В камере было промозгло и холодно. С высокого замерзшего окна текло, и асфальтовый пол был мокрый, как после дождя. Соломенный тюфяк на железной койке был невероятно грязный и сырой. Скрепя сердце, я постелила постель и, не раздеваясь, легла под пальто, стремясь скорее закрыть глаза, чтобы ничего не видеть.

В камере нас было двое: женщина лежала на койке около двери. Когда меня впускали, она не двинулась под своей великолепной меховой шубой, из-под которой был виден только кружевной ночной чепчик.

Странно было: вонючая, холодная камера – и эти меха и кружева. Но сюда человека вталкивают как он есть; тюрьма глотает, не переваривая, и окончательно нивелирует уже ссылка.

Когда дежурный надзиратель отошел от «глазка» и, видимо, успокоился, что я сразу не сделаю ничего отчаянного, моя соседка приподнялась и внимательно посмотрела на меня. Я увидела совсем молодую и очень красивую женщину. Лицо ее было так худо и бледно, глаза, обведенные темными кругами, так огромны и тоскливы, что она казалась не живой женщиной, а актрисой, загримированной для последнего акта трагедии.

– Когда? – шепотом спросила она, начав разговор так, как будто мы давно знали друг друга.

Тюремное горе сближает так, как никакая дружба на воле.

– Только что.

– А меня ровно год назад.

– Год?

– Да, год. День в день. Вам не везет. Зачем ко мне попали?

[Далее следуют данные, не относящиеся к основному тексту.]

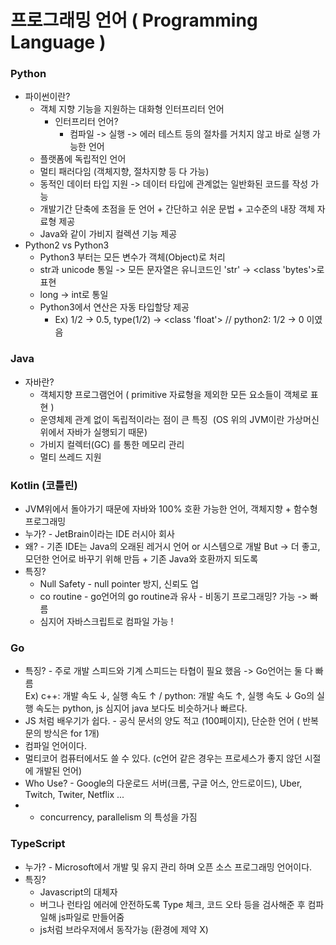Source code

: # 프로그래밍 언어 ( Programming Language )

### Python

* 파이썬이란? 
    * 객체 지향 기능을 지원하는 대화형 인터프리터 언어
        * 인터프리터 언어? 
            * 컴파일 -> 실행 -> 에러 테스트 등의 절차를 거치지 않고 바로 실행 가능한 언어
    * 플랫폼에 독립적인 언어
    * 멀티 패러다임 (객체지향, 절차지향 등 다 가능)
    * 동적인 데이터 타입 지원 -> 데이터 타입에 관계없는 일반화된 코드를 작성 가능
    * 개발기간 단축에 초점을 둔 언어 + 간단하고 쉬운 문법 + 고수준의 내장 객체 자료형 제공
    * Java와 같이 가비지 컬렉션 기능 제공
* Python2 vs Python3
    * Python3 부터는 모든 변수가 객체(Object)로 처리
    * str과 unicode 통일 -> 모든 문자열은 유니코드인 'str' -> <class 'bytes'>로 표현
    * long -> int로 통일
    * Python3에서 연산은 자동 타입할당 제공
        * Ex) 1/2 -> 0.5, type(1/2) -> <class 'float'> // python2: 1/2 -> 0 이였음


### Java

* 자바란? 
    * 객체지향 프로그램언어 ( primitive 자료형을 제외한 모든 요소들이 객체로 표현 )
    * 운영체제 관계 없이 독립적이라는 점이 큰 특징  (OS 위의 JVM이란 가상머신 위에서 자바가 실행되기 때문)
    * 가비지 컬렉터(GC) 를 통한 메모리 관리
    * 멀티 쓰레드 지원

### Kotlin (코틀린)

* JVM위에서 돌아가기 때문에 자바와 100% 호환 가능한 언어,  객체지향 + 함수형 프로그래밍
* 누가? - JetBrain이라는 IDE 러시아 회사
* 왜? - 기존 IDE는 Java의 오래된 레거시 언어 or 시스템으로 개발 But -> 더 좋고, 모던한 언어로 바꾸기 위해 만듬 + 기존 Java와 호환까지 되도록
* 특징? 
    * Null Safety - null pointer 방지, 신뢰도 업
    * co routine - go언어의 go routine과 유사 - 비동기 프로그래밍? 가능 -> 빠름
    * 심지어 자바스크립트로 컴파일 가능 !

### Go

* 특징? - 주로 개발 스피드와 기계 스피드는 타협이 필요 했음 -> Go언어는 둘 다 빠름   
Ex) c++: 개발 속도 ↓, 실행 속도 ↑ / python: 개발 속도 ↑, 실행 속도 ↓ Go의 실행 속도는 python, js 심지어 java 보다도 비슷하거나 빠르다.
* JS 처럼 배우기가 쉽다. - 공식 문서의 양도 적고 (100페이지), 단순한 언어 ( 반복문의 방식은 for 1개)
* 컴파일 언어이다.
* 멀티코어 컴퓨터에서도 쓸 수 있다. (c언어 같은 경우는 프로세스가 좋지 않던 시절에 개발된 언어)
* Who Use? - Google의 다운로드 서버(크롬, 구글 어스, 안드로이드), Uber, Twitch, Twiter, Netflix ...
* + concurrency, parallelism 의 특성을 가짐

### TypeScript

* 누가? - Microsoft에서 개발 및 유지 관리 하며 오픈 소스 프로그래밍 언어이다.
* 특징? 
    * Javascript의 대체자
    * 버그나 런타임 에러에 안전하도록 Type 체크, 코드 오타 등을 검사해준 후 컴파일해 js파일로 만들어줌
    * js처럼 브라우저에서 동작가능 (환경에 제약 X)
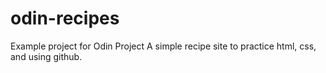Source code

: # odin-recipes
Example project for Odin Project 
A simple recipe site to practice html, css, and using github.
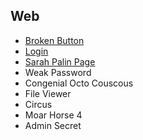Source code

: ## Web
* [Broken Button](https://github.com/agung56/TJCTF-2020-Bussyma-EAS-KWA/tree/master/Web/Broken%20Button)
* [Login](https://github.com/agung56/TJCTF-2020-Bussyma-EAS-KWA/tree/master/Web/Login)
* [Sarah Palin Page](https://github.com/agung56/TJCTF-2020-Bussyma-EAS-KWA/tree/master/Web/Sarah%20Palin%20Fanpage)
* Weak Password
* Congenial Octo Couscous
* File Viewer
* Circus
* Moar Horse 4
* Admin Secret
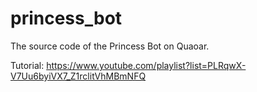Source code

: # princess_bot
The source code of the Princess Bot on Quaoar.

Tutorial: https://www.youtube.com/playlist?list=PLRqwX-V7Uu6byiVX7_Z1rclitVhMBmNFQ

Смотрю на нее и ничего не решаюсь сказать. Год тюрьмы. Год этой сырой, вонючей камеры. Как только она жива? А мне что она пророчит – такой же год?

– Муж сидит? – спрашивает она почти утвердительным тоном.

– Да.

– Инженер?

– Не совсем. Специалист, профессор.

– Мой – инженер. Ваш давно?

– Четыре месяца.

– Передачу носили? Хлопотали? В Москву ездили? – с какой-то злой иронией забрасывает меня вопросами, а, может быть, насмешками.

– Да.

– Не надо, нельзя так делать. Они не любят.

– ГПУ?

– Да, теперь погибнете и вы. Дуры мы несчастные.

– А разве можно иначе?

– Нельзя, – она замолкает и ложится.

Едва слышно шуршит отодвигаемая заслонка «глазка». Чужой глаз смотрит пристально и скверно. Она делает вид, что спит, но как только шаги удаляются, возобновляет разговор.

– Дети есть?

– Мальчик.

– У меня тоже. Ваш с кем остался?

– Один. В квартире чужие люди, – с тоской говорю я, боясь подумать, как он проводит сейчас свою первую одинокую ночь.

– Мой с бабушкой, но ей семьдесят лет. Что они там делают? Боже мой. Боже мой! Целый год. На что они живут, как живут, ничего не знаю.

Мы обе молчим. У обеих в горле стоят слезы. Здесь нельзя думать о детях, нельзя вспоминать их рожицы с испуганными глазами.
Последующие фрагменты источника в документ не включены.